Your goal: Without the images, write out the entries word for word.

Segment Open

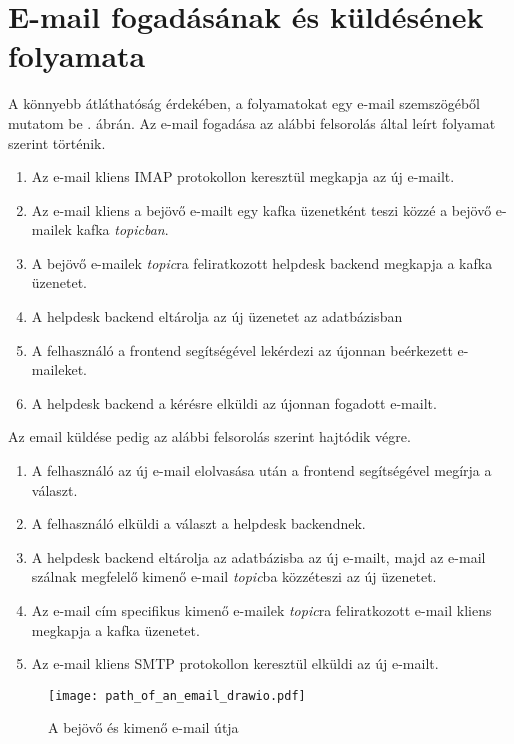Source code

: \section{E-mail fogadásának és küldésének folyamata}
A könnyebb átláthatóság érdekében, a folyamatokat egy e-mail szemszögéből mutatom be . ábrán. Az e-mail fogadása az alábbi felsorolás által leírt folyamat szerint történik.
\begin{enumerate}
	\item Az e-mail kliens IMAP protokollon keresztül megkapja az új e-mailt.
	\item Az e-mail kliens a bejövő e-mailt egy kafka üzenetként teszi közzé a bejövő e-mailek kafka \emph{topicban}.
	\item A bejövő e-mailek \emph{topic}ra feliratkozott helpdesk backend megkapja a kafka üzenetet.
	\item A helpdesk backend eltárolja az új üzenetet az adatbázisban
	\item A felhasználó a frontend segítségével lekérdezi az újonnan beérkezett e-maileket.
	\item A helpdesk backend a kérésre elküldi az újonnan fogadott e-mailt.
\end{enumerate}

\bigskip
Az email küldése pedig az alábbi felsorolás szerint hajtódik végre.
\begin{enumerate}
	\item A felhasználó az új e-mail elolvasása után a frontend segítségével megírja a választ.
	\item A felhasználó elküldi a választ a helpdesk backendnek.
	\item A helpdesk backend eltárolja az adatbázisba az új e-mailt, majd az e-mail szálnak megfelelő kimenő e-mail \emph{topic}ba közzéteszi az új üzenetet.
	\item Az e-mail cím specifikus kimenő e-mailek \emph{topic}ra feliratkozott e-mail kliens megkapja a kafka üzenetet.
	\item Az e-mail kliens SMTP protokollon keresztül elküldi az új e-mailt.
\end{enumerate}


\begin{figure}[hbt] 
	\centering
	\texttt{[image: path\_of\_an\_email\_drawio.pdf]}
	\caption{A bejövő és kimenő e-mail útja}
	\label{fig:path_of_an_email}
\end{figure}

Segment Closed

Solved exercise:
Source code

: \section{E-mail fogadásának és küldésének folyamata}
A könnyebb átláthatóság érdekében, a folyamatokat egy e-mail szemszögéből mutatom be . ábrán. Az e-mail fogadása az alábbi felsorolás által leírt folyamat szerint történik.
\begin{enumerate}
	\item Az e-mail kliens IMAP protokollon keresztül megkapja az új e-mailt.
	\item Az e-mail kliens a bejövő e-mailt egy kafka üzenetként teszi közzé a bejövő e-mailek kafka \emph{topicban}.
	\item A bejövő e-mailek \emph{topic}ra feliratkozott helpdesk backend megkapja a kafka üzenetet.
	\item A helpdesk backend eltárolja az új üzenetet az adatbázisban
	\item A felhasználó a frontend segítségével lekérdezi az újonnan beérkezett e-maileket.
	\item A helpdesk backend a kérésre elküldi az újonnan fogadott e-mailt.
\end{enumerate}

\bigskip
Az email küldése pedig az alábbi felsorolás szerint hajtódik végre.
\begin{enumerate}
	\item A felhasználó az új e-mail elolvasása után a frontend segítségével megírja a választ.
	\item A felhasználó elküldi a választ a helpdesk backendnek.
	\item A helpdesk backend eltárolja az adatbázisba az új e-mailt, majd az e-mail szálnak megfelelő kimenő e-mail \emph{topic}ba közzéteszi az új üzenetet.
	\item Az e-mail cím specifikus kimenő e-mailek \emph{topic}ra feliratkozott e-mail kliens megkapja a kafka üzenetet.
	\item Az e-mail kliens SMTP protokollon keresztül elküldi az új e-mailt.
\end{enumerate}


\begin{figure}[hbt] 
	\centering
	\texttt{[image: path\_of\_an\_email\_drawio.pdf]}
	\caption{A bejövő és kimenő e-mail útja}
	\label{fig:path_of_an_email}
\end{figure}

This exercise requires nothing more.